Items listed in a dataset:
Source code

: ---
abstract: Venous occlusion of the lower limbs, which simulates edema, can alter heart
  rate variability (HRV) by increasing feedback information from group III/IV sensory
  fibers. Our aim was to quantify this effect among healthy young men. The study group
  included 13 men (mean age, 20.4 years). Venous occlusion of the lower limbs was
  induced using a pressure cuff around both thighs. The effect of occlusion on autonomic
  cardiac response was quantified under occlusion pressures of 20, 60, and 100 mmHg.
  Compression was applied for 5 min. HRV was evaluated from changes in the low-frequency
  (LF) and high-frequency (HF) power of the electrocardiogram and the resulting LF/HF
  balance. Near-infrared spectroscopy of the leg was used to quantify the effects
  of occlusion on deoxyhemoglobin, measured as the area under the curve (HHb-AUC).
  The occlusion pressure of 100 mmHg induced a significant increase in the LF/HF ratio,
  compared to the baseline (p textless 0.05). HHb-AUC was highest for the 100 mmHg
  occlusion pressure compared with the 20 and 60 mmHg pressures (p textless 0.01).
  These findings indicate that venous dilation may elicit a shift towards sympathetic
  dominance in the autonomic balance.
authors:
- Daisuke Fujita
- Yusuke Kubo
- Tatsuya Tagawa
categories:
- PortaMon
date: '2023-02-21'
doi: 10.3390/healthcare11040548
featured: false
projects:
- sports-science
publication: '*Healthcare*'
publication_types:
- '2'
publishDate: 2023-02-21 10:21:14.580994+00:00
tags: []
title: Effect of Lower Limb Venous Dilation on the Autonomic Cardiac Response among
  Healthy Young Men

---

==

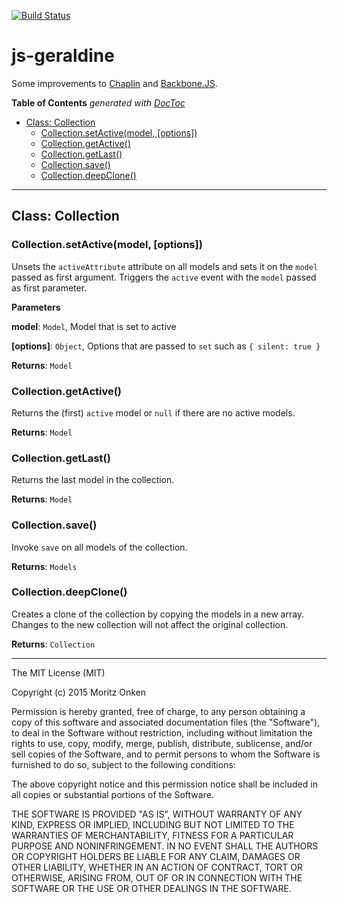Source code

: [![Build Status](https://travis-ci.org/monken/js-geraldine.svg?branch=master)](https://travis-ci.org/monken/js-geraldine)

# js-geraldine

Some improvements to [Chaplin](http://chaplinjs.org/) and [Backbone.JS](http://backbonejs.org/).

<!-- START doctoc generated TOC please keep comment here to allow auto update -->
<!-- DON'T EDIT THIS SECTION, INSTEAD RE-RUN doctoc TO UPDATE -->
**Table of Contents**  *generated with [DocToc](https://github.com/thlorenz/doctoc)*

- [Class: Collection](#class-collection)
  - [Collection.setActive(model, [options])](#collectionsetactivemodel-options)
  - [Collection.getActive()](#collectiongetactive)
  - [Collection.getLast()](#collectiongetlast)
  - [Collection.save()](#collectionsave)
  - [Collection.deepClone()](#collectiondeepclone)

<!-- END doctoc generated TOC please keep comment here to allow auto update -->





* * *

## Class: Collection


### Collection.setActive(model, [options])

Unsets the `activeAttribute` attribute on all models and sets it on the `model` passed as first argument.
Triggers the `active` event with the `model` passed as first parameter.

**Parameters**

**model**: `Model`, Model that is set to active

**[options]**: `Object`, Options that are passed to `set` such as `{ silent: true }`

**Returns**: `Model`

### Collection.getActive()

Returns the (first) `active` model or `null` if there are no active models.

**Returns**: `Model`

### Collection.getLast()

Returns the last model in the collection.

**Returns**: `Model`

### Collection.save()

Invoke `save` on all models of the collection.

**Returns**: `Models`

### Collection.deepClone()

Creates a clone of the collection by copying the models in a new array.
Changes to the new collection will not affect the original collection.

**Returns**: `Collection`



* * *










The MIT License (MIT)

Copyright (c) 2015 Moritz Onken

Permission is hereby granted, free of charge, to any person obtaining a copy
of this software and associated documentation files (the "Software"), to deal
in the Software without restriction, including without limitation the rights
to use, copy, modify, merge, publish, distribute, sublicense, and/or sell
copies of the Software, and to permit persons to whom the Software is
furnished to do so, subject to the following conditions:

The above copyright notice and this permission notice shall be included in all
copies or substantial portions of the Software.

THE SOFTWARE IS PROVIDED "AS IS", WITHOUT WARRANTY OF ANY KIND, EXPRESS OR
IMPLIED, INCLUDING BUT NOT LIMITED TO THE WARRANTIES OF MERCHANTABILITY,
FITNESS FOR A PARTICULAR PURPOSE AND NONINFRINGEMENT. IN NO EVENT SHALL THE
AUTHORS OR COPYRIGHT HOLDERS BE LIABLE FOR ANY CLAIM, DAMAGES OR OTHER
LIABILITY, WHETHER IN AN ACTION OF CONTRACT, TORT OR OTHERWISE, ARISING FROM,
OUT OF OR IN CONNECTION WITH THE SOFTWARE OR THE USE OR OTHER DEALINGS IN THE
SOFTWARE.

--

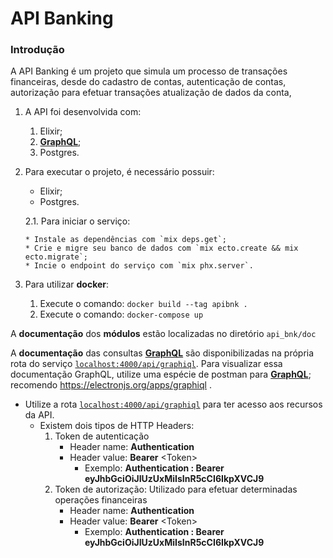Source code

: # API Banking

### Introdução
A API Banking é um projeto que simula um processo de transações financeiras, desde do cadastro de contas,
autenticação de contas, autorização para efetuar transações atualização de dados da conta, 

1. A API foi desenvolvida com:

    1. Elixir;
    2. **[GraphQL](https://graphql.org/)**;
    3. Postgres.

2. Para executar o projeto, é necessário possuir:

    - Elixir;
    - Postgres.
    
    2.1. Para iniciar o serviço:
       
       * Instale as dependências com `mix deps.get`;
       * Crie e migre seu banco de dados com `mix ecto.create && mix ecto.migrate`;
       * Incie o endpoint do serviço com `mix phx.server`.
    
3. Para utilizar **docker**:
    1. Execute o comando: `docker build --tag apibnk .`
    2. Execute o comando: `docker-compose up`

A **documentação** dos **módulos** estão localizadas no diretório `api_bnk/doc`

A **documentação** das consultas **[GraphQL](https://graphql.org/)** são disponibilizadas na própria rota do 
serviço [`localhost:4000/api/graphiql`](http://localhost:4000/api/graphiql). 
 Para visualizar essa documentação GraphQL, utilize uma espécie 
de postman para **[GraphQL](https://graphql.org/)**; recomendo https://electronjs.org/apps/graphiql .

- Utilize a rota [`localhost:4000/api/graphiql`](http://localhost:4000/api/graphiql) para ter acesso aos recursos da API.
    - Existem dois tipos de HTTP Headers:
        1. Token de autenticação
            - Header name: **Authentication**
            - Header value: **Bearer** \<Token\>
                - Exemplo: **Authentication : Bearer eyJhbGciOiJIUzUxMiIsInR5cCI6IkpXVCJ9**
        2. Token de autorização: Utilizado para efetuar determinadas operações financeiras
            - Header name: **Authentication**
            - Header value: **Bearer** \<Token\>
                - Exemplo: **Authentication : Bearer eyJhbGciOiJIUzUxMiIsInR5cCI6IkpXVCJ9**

YOUR INSTRUCTIONS: Nothing but the lines above from the one containing "Returns the last model in the collection." through the one containing "Permission is hereby" should appear in the answer, each repeated exactly.

OUTPUT OF THE EXERCISE:
Returns the last model in the collection.

**Returns**: `Model`

### Collection.save()

Invoke `save` on all models of the collection.

**Returns**: `Models`

### Collection.deepClone()

Creates a clone of the collection by copying the models in a new array.
Changes to the new collection will not affect the original collection.

**Returns**: `Collection`



* * *










The MIT License (MIT)

Copyright (c) 2015 Moritz Onken

Permission is hereby granted, free of charge, to any person obtaining a copy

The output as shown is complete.